1. The Fed was created to conduct monetary policy; so let it stick to it's knitting.
2. The Fed doesn't need to take on a new role on top of those it already has.
3. The Fed had a large role in creating the current mess, so it shouldn't be rewarded with new assignments.
The Fed was not created to conduct monetary policy. Monetary policy as we know it today hadn't been invented yet. The Fed was created to stabilize the financial system and prevent or ameliorate financial panics.
Following the Panic of 1907, Congress established a national monetary commission to study the financial system and prevent episodes such as the panic. (Sound familiar?)
Much debate ensued, but eventually the study and the debate led to the Federal Reserve Act, which President Wilson signed on December 23, 1913.
One of the main problems that made the banking system unstable was that banks held their reserves with each other. Bank A deposited reserves (its assets) into Bank B (its liabilities). Bank B's reserves (assets) were deposited in Bank C (liabilities). And so on.
This arrangement worked well when it worked well. Problems arose when some banks, for whatever reasons, had to withdraw its reserve deposited in other banks. That caused those banks to have a reserve shortage and led them to withdraw reserve from still other banks, leading to a multiple contraction of reserves from the whole banking system. The scramble for reserves, if large enough, could and did create disruptions, even panics.
The framers of the Federal Reserve System substantially cured this problem by having banks deposit their reserves with a central entity, the Federal Reserve Banks, rather than with each other. That simple solution meant that a shortage of reserves in some banks didn't spread to the other parts of the banking system. Now you know how the Fed got its odd name: The Federal Reserve System.

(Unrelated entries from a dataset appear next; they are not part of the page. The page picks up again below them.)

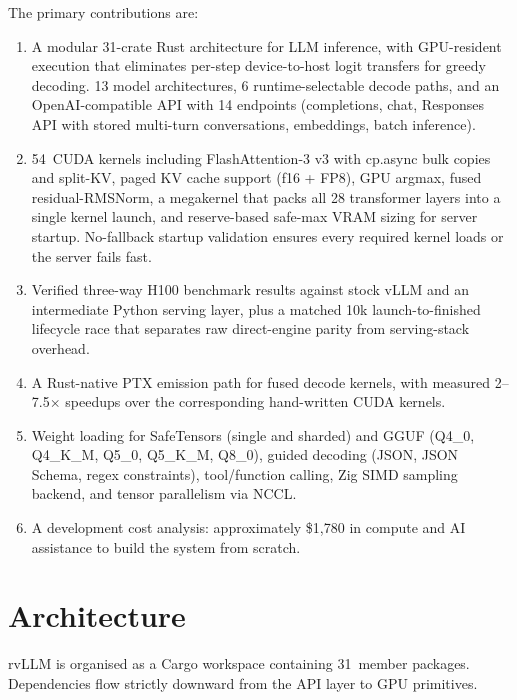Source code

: The primary contributions are:
\begin{enumerate}
  \item A modular 31-crate Rust architecture for LLM inference, with GPU-resident
        execution that eliminates per-step device-to-host logit transfers for greedy
        decoding. 13 model architectures, 6 runtime-selectable decode paths, and an
        OpenAI-compatible API with 14 endpoints (completions, chat, Responses API with
        stored multi-turn conversations, embeddings, batch inference).
  \item 54~CUDA kernels including FlashAttention-3 v3 with cp.async bulk copies and split-KV,
        paged KV cache support (f16 + FP8), GPU argmax, fused residual-RMSNorm, a
        megakernel that packs all 28 transformer layers into a single kernel launch,
        and reserve-based safe-max VRAM sizing for server startup. No-fallback startup
        validation ensures every required kernel loads or the server fails fast.
  \item Verified three-way H100 benchmark results against stock vLLM and an
        intermediate Python serving layer, plus a matched 10k launch-to-finished
        lifecycle race that separates raw direct-engine parity from serving-stack
        overhead.
  \item A Rust-native PTX emission path for fused decode kernels, with measured
        2--7.5$\times$ speedups over the corresponding hand-written CUDA kernels.
  \item Weight loading for SafeTensors (single and sharded) and GGUF (Q4\_0, Q4\_K\_M,
        Q5\_0, Q5\_K\_M, Q8\_0), guided decoding (JSON, JSON Schema, regex constraints),
        tool/function calling, Zig SIMD sampling backend, and tensor parallelism via NCCL.
  \item A development cost analysis: approximately \$1{,}780 in compute and AI
        assistance to build the system from scratch.
\end{enumerate}

\section{Architecture}
\label{sec:architecture}

rvLLM is organised as a Cargo workspace containing 31~member packages. Dependencies
flow strictly downward from the API layer to GPU primitives.

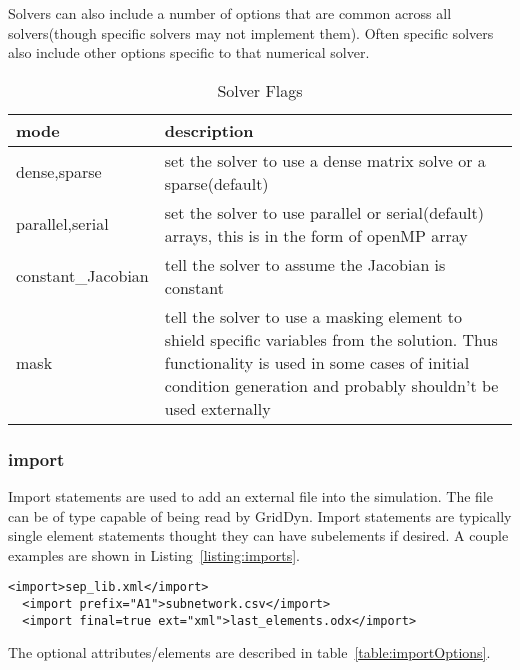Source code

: \documentclass[12pt]{article} %
\begin{document}
   Solvers can also include a number of options that are common across all solvers(though specific solvers may not implement them).  Often specific solvers also include other options specific to that numerical solver.
   \begin{table}[ht]

       \caption{Solver Flags} %
       \centering %
       \begin{tabular}{l p{10cm}} %
           \hline %
           mode & description \\ [0.5ex] %
           \hline %
           dense,sparse & set the solver to use a dense matrix solve or a sparse(default) \\
           parallel,serial & set the solver to use parallel or serial(default) arrays, this is in the form of openMP array \\
           constant\_Jacobian & tell the solver to assume the Jacobian is constant \\
           mask & tell the solver to use a masking element to shield specific variables from the solution.  Thus functionality is used in some cases of initial condition generation and probably shouldn't be used externally\\
           \hline %
       \end{tabular}
       \label{table:solverFlags}
   \end{table}

  \subsubsection{import}
  Import statements are used to add an external file into the simulation.  The file can be of type capable of being read by GridDyn.
  Import statements are typically single element statements thought they can have subelements if desired.  A couple examples are shown in Listing~\ref{listing:imports}.
  \begin{lstlisting}[caption={Examples of import statements}, label={listing:imports} ]
  <import>sep_lib.xml</import>
  <import prefix="A1">subnetwork.csv</import>
  <import final=true ext="xml">last_elements.odx</import>
  \end{lstlisting}
  The optional attributes/elements are described in table~\ref{table:importOptions}.
\end{document}
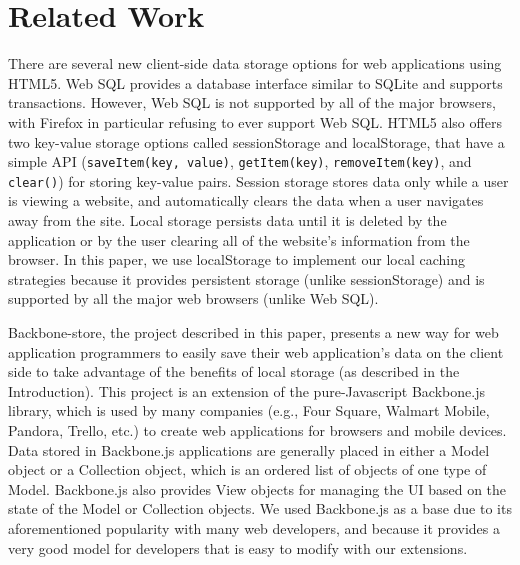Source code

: \documentclass[12pt]{article}
\begin{document}
\section{Related Work}

There are several new client-side data storage options for web applications
using HTML5. Web SQL provides a database interface similar to SQLite and supports
transactions. However, Web SQL is not supported by all of the major browsers,
with Firefox in particular refusing to ever support Web SQL. HTML5 also offers two key-value storage options called sessionStorage and localStorage, that have a simple API (\verb=saveItem(key, value)=, \verb=getItem(key)=,
\verb=removeItem(key)=, and \verb=clear()=) for storing key-value pairs. 
Session storage stores data only while a user is viewing a website, and
automatically clears the data when a user navigates away from the site. Local
storage persists data until it is deleted by the application or by the user
clearing all of the website's information from the browser. In this paper, we use localStorage to implement our local caching strategies because it provides persistent storage (unlike sessionStorage) and is supported by all the major web browsers (unlike Web SQL). 

Backbone-store, the project described in this paper, presents a new way for web
application programmers to easily save their web application's data on the
client side to take advantage of the benefits of local storage (as described in the Introduction). This project is an extension of the pure-Javascript Backbone.js \cite{backbone} library, which is used by many companies (e.g., Four Square, Walmart Mobile, Pandora, Trello, etc.) to create web applications for browsers and mobile devices. Data
stored in Backbone.js applications are generally placed in either a Model
object or a Collection object, which is an ordered list of objects of one type
of Model. Backbone.js also provides View objects for managing the UI based on
the state of the Model or Collection objects. We used Backbone.js as a base due
to its aforementioned popularity with many web developers, and because it
provides a very good model for developers that is easy to modify with our extensions.
\end{document}
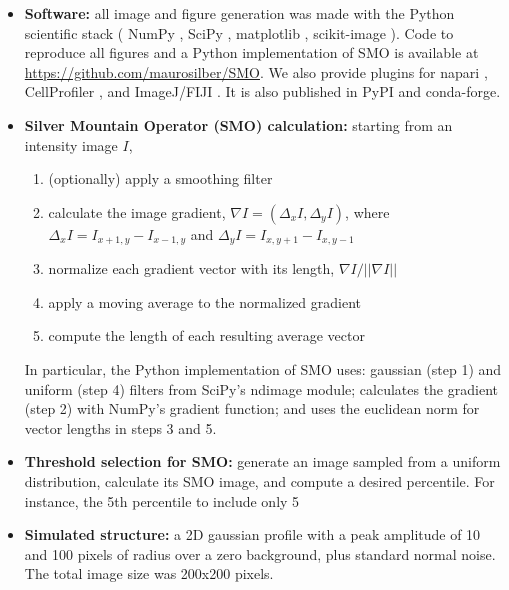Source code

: \documentclass[article]{jss}
\begin{document}
\begin{itemize}

\item	\textbf{Software:} all image and figure generation was made with the Python scientific stack (
	NumPy \citep{Harris2020},
	SciPy \citep{Virtanen2020},
	matplotlib \citep{Hunter2007},
	scikit-image \citep{skimage2014}
).
Code to reproduce all figures
and a Python implementation of SMO
is available at \url{https://github.com/maurosilber/SMO}.
We also provide plugins for
napari \citep{napari2019},
CellProfiler \citep{Stirling2021},
and ImageJ/FIJI \citep{Schindelin2012}.
It is also published in PyPI and conda-forge.

\item	\textbf{Silver Mountain Operator (SMO) calculation:} starting from an intensity image $I$,
	\begin{enumerate} 
	\item (optionally) apply a smoothing filter
	\item calculate the image gradient,
		$\nabla I = (\Delta_x I, \Delta_y I)$,
		where $\Delta_x I = I_{x+1, y} - I_{x-1, y}$
		and   $\Delta_y I = I_{x, y+1} - I_{x, y-1}$
	\item normalize each gradient vector with its length,
		$\nabla I / || \nabla I ||$
	\item apply a moving average to the normalized gradient
	\item compute the length of each resulting average vector
	\end{enumerate}

	In particular, the Python implementation of SMO uses: gaussian (step 1) and uniform (step 4) filters from SciPy’s ndimage module; calculates the gradient (step 2) with NumPy’s gradient function; and uses the euclidean norm for vector lengths in steps 3 and 5.

\item	\textbf{Threshold selection for SMO:} generate an image sampled from a uniform distribution, calculate its SMO image, and compute a desired percentile. For instance, the 5th percentile to include only 5%

\item	\textbf{Simulated structure:} a 2D gaussian profile with a peak amplitude of 10 and 100 pixels of radius over a zero background, plus standard normal noise. The total image size was 200x200 pixels.


\end{itemize}
\end{document}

Now, if the bank or banks with an initial shortage of reserves needed some temporary liquidity, they could borrow them from the Fed "on good collateral." Back then, most bank loans were called discounts because if someone borrowed $1000 they would get, say, $950 and repay $1000, the difference being interest. Instead of borrowing outright from the Fed, banks would usually discount their notes from customers. Since those notes were, themselves, called discounts, they were "rediscounting" them and their interest rate was called the "rediscount" rate. Over time, direct borrowing gradually replaced rediscounting customer paper and the "rediscount" rate became the "discount" rate.
The ability to discount credit worthy but illiquid paper at the Fed was designed to provide flexibility to the banks total reserve base. Bank borrowing from other banks just moved existing reserves around in the system without creating any new reserves to fill the shortage. Bank borrowing from the Fed's discount window left other banks undisturbed and actually increased the reserves of the borrowing bank as well as the system as a whole. This process added much stability to the banking system and prevented problems from spreading from bank to bank. It was not really monetary policy as we know it today. It was, if you will, the prevention or reduction of systemic risk.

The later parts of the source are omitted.